*** RECORD EXTRACTS

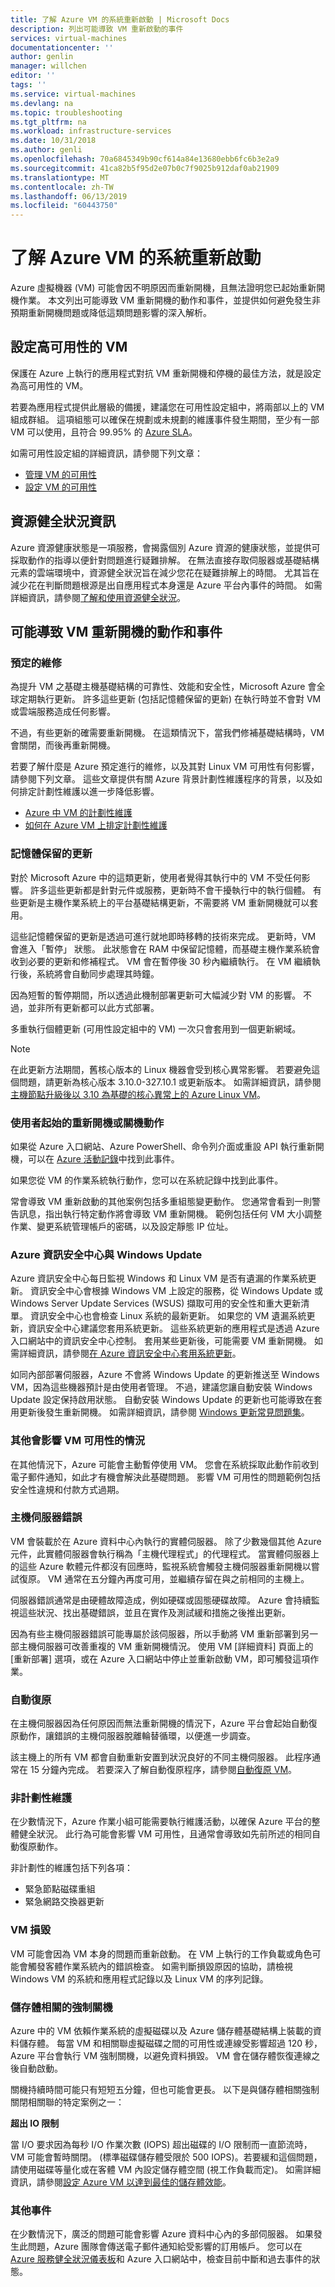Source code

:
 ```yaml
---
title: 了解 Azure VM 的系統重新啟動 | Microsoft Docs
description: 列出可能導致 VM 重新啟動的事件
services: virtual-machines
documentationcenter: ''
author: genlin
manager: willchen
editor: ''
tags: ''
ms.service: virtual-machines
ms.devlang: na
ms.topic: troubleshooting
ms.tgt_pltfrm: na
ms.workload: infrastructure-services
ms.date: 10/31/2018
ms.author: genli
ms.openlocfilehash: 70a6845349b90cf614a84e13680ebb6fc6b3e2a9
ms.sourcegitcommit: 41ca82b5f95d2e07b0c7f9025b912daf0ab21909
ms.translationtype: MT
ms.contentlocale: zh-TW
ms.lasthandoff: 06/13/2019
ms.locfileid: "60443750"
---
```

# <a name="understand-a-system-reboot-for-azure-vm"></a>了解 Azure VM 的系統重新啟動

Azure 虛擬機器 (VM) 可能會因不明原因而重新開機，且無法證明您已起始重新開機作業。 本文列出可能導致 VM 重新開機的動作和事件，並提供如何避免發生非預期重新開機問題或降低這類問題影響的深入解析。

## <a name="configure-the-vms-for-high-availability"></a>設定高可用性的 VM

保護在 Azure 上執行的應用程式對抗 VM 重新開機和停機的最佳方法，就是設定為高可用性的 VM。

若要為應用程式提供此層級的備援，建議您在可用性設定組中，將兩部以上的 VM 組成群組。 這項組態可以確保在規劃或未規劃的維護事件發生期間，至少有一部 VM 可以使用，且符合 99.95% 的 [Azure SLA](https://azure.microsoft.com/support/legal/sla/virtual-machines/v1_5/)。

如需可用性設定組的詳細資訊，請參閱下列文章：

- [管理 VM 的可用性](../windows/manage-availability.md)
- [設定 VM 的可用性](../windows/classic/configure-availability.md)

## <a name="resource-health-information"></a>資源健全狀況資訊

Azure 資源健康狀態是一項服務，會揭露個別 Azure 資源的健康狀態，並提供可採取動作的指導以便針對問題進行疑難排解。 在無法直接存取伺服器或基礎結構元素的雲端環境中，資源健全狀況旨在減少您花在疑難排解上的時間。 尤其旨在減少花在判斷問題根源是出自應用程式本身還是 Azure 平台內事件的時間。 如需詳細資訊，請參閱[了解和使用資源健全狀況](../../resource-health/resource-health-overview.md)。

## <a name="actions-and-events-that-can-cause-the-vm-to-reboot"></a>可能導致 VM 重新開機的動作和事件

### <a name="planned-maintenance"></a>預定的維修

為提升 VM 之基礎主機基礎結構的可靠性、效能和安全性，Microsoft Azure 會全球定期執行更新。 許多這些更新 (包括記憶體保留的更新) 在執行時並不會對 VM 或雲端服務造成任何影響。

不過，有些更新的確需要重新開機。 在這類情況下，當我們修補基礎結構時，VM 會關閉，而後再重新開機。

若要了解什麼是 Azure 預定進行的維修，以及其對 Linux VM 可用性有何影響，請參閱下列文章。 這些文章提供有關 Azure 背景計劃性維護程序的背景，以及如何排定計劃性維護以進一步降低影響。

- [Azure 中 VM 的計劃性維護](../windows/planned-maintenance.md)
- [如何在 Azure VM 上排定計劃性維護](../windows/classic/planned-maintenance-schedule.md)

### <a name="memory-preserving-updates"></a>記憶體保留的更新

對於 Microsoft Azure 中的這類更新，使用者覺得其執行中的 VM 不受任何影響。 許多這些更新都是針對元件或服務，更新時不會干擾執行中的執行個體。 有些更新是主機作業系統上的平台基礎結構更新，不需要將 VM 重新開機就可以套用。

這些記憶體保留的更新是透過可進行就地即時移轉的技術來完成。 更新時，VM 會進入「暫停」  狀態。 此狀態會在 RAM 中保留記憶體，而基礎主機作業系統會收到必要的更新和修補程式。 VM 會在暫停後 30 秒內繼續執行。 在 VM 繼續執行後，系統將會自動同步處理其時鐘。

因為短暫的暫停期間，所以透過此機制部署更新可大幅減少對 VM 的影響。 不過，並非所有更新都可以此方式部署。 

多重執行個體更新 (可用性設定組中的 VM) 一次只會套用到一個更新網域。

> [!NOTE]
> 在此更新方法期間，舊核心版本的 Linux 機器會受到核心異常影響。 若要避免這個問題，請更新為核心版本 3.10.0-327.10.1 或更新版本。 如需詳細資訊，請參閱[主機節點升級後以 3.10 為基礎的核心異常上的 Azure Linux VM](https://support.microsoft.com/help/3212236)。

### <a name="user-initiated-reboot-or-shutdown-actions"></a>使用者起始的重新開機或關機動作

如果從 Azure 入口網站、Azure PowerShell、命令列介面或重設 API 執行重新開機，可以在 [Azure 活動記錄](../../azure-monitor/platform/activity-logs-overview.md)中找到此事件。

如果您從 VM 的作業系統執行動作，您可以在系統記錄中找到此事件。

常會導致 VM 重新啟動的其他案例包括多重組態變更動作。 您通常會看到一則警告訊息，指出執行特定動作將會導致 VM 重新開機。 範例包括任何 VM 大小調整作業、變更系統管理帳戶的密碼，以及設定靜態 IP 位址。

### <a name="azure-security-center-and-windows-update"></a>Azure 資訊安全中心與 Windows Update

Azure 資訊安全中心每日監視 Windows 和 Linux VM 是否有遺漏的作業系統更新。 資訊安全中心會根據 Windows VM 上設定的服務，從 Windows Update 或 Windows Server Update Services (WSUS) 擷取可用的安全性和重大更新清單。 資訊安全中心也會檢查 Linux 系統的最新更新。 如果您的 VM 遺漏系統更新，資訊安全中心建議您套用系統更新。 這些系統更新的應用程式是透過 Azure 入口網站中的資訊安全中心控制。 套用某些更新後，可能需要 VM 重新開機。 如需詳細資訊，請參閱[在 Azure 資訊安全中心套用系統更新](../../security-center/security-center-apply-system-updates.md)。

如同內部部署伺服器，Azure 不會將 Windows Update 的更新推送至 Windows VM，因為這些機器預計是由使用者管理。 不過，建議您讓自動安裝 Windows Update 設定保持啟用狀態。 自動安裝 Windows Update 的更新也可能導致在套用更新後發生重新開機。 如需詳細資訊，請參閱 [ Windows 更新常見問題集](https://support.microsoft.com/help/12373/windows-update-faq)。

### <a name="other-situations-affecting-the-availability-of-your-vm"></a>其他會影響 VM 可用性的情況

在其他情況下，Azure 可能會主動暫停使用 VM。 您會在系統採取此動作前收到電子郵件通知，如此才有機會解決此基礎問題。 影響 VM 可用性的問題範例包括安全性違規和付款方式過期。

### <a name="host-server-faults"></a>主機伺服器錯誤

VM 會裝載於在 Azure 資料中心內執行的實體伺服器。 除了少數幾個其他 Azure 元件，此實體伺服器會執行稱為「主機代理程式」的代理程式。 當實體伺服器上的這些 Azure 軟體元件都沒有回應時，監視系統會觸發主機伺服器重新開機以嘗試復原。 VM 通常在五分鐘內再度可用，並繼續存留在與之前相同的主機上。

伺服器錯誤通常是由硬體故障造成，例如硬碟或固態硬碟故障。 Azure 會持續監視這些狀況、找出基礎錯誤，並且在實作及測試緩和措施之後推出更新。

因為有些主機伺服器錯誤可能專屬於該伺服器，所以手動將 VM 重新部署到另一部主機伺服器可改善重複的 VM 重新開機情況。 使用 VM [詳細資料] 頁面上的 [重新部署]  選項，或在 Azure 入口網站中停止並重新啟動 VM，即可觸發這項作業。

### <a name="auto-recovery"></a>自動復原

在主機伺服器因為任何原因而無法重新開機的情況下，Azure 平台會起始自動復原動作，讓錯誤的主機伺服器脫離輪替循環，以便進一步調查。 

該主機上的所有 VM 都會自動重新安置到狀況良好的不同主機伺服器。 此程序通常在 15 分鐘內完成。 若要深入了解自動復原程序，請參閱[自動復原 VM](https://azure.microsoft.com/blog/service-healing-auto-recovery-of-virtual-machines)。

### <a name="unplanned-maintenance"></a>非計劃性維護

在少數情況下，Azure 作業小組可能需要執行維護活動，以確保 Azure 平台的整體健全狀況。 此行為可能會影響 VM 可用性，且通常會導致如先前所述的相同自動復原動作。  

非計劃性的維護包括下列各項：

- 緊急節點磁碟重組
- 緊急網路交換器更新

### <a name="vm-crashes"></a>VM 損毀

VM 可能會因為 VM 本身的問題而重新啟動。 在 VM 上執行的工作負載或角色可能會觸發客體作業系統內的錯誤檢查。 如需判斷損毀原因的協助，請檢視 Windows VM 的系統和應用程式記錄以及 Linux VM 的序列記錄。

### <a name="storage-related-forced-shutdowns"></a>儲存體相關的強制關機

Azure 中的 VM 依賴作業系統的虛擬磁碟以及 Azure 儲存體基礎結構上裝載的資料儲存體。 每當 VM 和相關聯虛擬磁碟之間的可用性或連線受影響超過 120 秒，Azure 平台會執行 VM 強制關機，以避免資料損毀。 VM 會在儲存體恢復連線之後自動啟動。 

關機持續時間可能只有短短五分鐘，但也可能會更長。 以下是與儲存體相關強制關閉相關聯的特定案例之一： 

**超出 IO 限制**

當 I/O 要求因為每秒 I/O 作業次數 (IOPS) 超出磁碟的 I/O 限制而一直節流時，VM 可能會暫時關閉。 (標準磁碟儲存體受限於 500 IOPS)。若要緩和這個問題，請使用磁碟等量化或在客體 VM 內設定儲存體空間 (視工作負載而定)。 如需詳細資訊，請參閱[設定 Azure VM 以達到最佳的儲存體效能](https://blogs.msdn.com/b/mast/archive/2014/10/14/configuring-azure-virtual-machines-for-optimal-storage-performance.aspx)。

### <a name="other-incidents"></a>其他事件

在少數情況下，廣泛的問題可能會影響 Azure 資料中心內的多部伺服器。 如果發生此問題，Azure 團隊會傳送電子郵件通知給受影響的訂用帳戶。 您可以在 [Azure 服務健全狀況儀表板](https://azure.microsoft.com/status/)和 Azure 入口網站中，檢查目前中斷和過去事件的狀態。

******

■ **EXERCISE DIRECTIONS**:
Would you print exactly, and only, the lines of the data above from the line with "因為短暫的暫停期間，所以透過此機制部署更新可大幅減少對 VM 的影響。" through the line with "如果您從 VM 的作業系統執行動作，您可以在系統記錄中找到此事件。", inclusive?

■ **EXPECTED ANSWER**:
因為短暫的暫停期間，所以透過此機制部署更新可大幅減少對 VM 的影響。 不過，並非所有更新都可以此方式部署。 

多重執行個體更新 (可用性設定組中的 VM) 一次只會套用到一個更新網域。

> [!NOTE]
> 在此更新方法期間，舊核心版本的 Linux 機器會受到核心異常影響。 若要避免這個問題，請更新為核心版本 3.10.0-327.10.1 或更新版本。 如需詳細資訊，請參閱[主機節點升級後以 3.10 為基礎的核心異常上的 Azure Linux VM](https://support.microsoft.com/help/3212236)。

### <a name="user-initiated-reboot-or-shutdown-actions"></a>使用者起始的重新開機或關機動作

如果從 Azure 入口網站、Azure PowerShell、命令列介面或重設 API 執行重新開機，可以在 [Azure 活動記錄](../../azure-monitor/platform/activity-logs-overview.md)中找到此事件。

如果您從 VM 的作業系統執行動作，您可以在系統記錄中找到此事件。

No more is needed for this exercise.